The Suicide Call That Wasn't

Yet another collector who goes too far


Anne Sessions, an 85-year-old Oregon woman, told the Wells Fargo collector on the phone that the harassment he was dishing out was bad policy, and the pressure from it may lead others to abandon their homes or even commit suicide.

That flipped the switch.

The collector started asking Sessions if she was going to kill herself and how she would do it. She stated that she had absolutely no intention whatsoever "but that, in the abstract, she might consider it some years down the road, if, for instance, she was diagnosed with a terminal disease."

That must have been good enough for him, because less than 30 minutes after the call ended, three cops showed up at her home. They said they had received a 911 call from the collections person requesting police be sent to her home because she had supposedly made "multiple suicide threats."

She was taken to a local emergency room despite her objections, held there for several hours, and even seen by a doctor on the hospital's crisis staff. She was later released when the staff realized she wasn't going to kill herself, but then she got doctor bills totaling $1,055 a few days later.

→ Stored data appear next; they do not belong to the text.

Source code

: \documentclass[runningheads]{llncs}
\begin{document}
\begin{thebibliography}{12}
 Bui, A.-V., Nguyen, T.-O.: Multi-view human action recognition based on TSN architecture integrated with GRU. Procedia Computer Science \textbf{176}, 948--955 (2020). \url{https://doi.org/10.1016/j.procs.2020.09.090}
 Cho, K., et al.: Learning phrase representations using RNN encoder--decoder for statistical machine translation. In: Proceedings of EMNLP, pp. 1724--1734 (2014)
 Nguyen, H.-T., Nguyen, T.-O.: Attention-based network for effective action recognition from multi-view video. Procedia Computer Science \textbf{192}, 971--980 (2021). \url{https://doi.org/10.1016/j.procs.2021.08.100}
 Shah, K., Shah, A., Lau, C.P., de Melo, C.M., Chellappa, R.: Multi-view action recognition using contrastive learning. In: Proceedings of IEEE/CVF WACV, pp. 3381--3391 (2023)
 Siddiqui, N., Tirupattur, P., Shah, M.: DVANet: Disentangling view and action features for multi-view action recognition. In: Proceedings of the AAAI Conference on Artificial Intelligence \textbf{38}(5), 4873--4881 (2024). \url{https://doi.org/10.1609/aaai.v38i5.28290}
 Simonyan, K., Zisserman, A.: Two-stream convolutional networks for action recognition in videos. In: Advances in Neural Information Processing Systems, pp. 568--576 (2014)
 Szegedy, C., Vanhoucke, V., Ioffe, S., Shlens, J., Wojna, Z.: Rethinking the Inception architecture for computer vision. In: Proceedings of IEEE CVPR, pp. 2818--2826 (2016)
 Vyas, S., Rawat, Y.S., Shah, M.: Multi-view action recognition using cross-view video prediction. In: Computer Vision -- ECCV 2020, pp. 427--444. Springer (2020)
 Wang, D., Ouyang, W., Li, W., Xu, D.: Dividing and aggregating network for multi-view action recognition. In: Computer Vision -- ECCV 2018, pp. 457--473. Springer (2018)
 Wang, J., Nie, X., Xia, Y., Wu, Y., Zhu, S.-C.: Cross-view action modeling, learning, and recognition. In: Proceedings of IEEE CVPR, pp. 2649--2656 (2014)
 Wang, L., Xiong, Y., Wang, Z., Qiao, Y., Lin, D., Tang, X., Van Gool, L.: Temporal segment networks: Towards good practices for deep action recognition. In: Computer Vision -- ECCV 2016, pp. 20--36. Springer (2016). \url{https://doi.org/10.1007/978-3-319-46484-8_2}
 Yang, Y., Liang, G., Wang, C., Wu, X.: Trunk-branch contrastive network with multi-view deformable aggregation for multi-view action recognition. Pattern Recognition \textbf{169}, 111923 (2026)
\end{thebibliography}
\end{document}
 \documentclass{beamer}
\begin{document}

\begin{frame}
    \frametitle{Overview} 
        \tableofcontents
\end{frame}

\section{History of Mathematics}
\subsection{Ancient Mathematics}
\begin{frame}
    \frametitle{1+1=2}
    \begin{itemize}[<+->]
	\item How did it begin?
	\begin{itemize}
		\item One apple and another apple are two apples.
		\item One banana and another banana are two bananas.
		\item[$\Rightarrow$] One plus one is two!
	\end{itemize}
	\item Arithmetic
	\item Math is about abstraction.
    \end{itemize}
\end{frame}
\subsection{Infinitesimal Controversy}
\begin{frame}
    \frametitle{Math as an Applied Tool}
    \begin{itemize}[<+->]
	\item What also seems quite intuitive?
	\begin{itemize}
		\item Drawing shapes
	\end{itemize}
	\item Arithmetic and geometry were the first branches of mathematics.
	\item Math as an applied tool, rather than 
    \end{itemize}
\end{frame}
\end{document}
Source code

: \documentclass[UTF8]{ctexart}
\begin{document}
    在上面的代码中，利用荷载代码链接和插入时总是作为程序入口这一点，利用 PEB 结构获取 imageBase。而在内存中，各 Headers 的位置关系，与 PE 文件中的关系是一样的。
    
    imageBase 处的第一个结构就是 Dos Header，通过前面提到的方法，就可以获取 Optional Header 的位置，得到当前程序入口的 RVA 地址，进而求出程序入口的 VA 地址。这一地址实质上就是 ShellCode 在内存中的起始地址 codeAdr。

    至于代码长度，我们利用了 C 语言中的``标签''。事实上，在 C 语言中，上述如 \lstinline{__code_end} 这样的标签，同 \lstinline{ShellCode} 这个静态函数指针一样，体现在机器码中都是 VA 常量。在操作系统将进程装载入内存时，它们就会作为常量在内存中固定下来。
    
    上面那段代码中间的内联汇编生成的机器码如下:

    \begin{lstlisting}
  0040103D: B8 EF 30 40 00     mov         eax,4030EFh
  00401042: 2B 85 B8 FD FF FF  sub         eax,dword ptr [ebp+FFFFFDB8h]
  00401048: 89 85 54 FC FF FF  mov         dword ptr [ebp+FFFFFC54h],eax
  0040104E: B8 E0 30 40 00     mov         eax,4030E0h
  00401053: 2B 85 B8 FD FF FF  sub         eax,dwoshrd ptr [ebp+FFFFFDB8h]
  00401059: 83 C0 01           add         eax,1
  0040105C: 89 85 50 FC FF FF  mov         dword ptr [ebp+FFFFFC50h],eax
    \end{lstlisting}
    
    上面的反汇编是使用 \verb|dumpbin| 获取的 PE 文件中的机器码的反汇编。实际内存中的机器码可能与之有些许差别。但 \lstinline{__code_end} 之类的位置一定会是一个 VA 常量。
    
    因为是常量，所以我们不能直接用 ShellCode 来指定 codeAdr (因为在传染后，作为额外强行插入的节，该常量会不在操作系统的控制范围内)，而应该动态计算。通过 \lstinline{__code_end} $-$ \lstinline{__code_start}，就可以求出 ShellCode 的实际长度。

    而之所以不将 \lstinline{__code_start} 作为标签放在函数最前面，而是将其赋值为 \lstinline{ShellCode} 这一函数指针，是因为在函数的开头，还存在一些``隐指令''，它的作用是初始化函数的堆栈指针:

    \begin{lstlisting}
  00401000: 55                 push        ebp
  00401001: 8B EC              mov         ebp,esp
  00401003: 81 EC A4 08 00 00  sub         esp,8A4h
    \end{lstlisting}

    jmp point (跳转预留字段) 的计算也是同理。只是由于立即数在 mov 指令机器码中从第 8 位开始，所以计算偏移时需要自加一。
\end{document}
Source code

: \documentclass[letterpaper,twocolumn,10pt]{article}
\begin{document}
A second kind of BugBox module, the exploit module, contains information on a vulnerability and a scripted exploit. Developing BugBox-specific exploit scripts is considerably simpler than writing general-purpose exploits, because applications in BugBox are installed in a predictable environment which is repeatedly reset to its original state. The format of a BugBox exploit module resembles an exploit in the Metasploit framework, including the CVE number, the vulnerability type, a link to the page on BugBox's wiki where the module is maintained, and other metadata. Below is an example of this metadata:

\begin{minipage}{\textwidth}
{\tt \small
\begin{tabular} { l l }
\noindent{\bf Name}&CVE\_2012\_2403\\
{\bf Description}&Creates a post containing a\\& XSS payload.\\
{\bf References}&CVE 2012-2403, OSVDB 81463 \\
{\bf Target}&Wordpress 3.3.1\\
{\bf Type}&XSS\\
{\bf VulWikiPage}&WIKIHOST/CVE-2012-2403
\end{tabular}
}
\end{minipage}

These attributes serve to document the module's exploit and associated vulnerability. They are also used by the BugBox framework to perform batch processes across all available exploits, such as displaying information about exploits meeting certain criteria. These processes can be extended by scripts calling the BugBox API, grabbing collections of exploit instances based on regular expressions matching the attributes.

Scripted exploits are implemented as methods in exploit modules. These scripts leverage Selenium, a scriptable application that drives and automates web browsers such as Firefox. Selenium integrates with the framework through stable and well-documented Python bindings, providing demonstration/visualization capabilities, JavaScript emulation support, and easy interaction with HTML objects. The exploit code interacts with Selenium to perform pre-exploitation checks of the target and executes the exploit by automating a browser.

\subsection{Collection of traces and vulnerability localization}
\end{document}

Sessions is suing Wells Fargo for $250,000 over the whole deal. If the abuse and the hospital visit weren't bad enough, she said that when she called back and complained to another collector about the 911 call, she heard laughter over the phone and the words, "Hey Chuck ... that woman you called the police on got taken to the hospital by the police."

Just another day in the world of collections.

When you run up debt or miss a payment on your credit card, you let collectors into your life. And their very purpose is to make you so angry or upset that you pay them (which you should do) before the mortgage or light bill (which you shouldn't do). This story is just one of many examples you can find on the internet.

It's also one of the reasons why debt collectors generate more complaints to the Federal Trade Commission than any other industry.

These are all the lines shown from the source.